→ **TASK**:
Each entry in the listing must be set down again word for word.

+++++

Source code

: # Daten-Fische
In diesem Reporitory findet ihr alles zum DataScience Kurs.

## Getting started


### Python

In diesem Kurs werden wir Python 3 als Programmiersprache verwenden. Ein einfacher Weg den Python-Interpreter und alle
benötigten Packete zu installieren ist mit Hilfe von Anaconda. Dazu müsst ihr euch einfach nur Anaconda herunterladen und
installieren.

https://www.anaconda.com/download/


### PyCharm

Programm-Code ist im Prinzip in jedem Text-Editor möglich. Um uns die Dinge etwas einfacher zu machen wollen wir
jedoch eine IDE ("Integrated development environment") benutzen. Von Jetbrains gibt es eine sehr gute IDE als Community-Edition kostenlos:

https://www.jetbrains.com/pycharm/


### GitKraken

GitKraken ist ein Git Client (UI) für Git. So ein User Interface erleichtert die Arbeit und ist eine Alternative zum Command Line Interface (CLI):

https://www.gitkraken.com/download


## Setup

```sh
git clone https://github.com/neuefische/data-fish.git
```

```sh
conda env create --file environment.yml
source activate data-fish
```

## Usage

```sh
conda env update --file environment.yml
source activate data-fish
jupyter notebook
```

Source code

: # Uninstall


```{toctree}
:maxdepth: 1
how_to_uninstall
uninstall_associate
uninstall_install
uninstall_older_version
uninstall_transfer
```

+++++

→ **ANSWER BOX**:
Source code

: # Daten-Fische
In diesem Reporitory findet ihr alles zum DataScience Kurs.

## Getting started


### Python

In diesem Kurs werden wir Python 3 als Programmiersprache verwenden. Ein einfacher Weg den Python-Interpreter und alle
benötigten Packete zu installieren ist mit Hilfe von Anaconda. Dazu müsst ihr euch einfach nur Anaconda herunterladen und
installieren.

https://www.anaconda.com/download/


### PyCharm

Programm-Code ist im Prinzip in jedem Text-Editor möglich. Um uns die Dinge etwas einfacher zu machen wollen wir
jedoch eine IDE ("Integrated development environment") benutzen. Von Jetbrains gibt es eine sehr gute IDE als Community-Edition kostenlos:

https://www.jetbrains.com/pycharm/


### GitKraken

GitKraken ist ein Git Client (UI) für Git. So ein User Interface erleichtert die Arbeit und ist eine Alternative zum Command Line Interface (CLI):

https://www.gitkraken.com/download


## Setup

```sh
git clone https://github.com/neuefische/data-fish.git
```

```sh
conda env create --file environment.yml
source activate data-fish
```

## Usage

```sh
conda env update --file environment.yml
source activate data-fish
jupyter notebook
```

Source code

: # Uninstall


```{toctree}
:maxdepth: 1
how_to_uninstall
uninstall_associate
uninstall_install
uninstall_older_version
uninstall_transfer
```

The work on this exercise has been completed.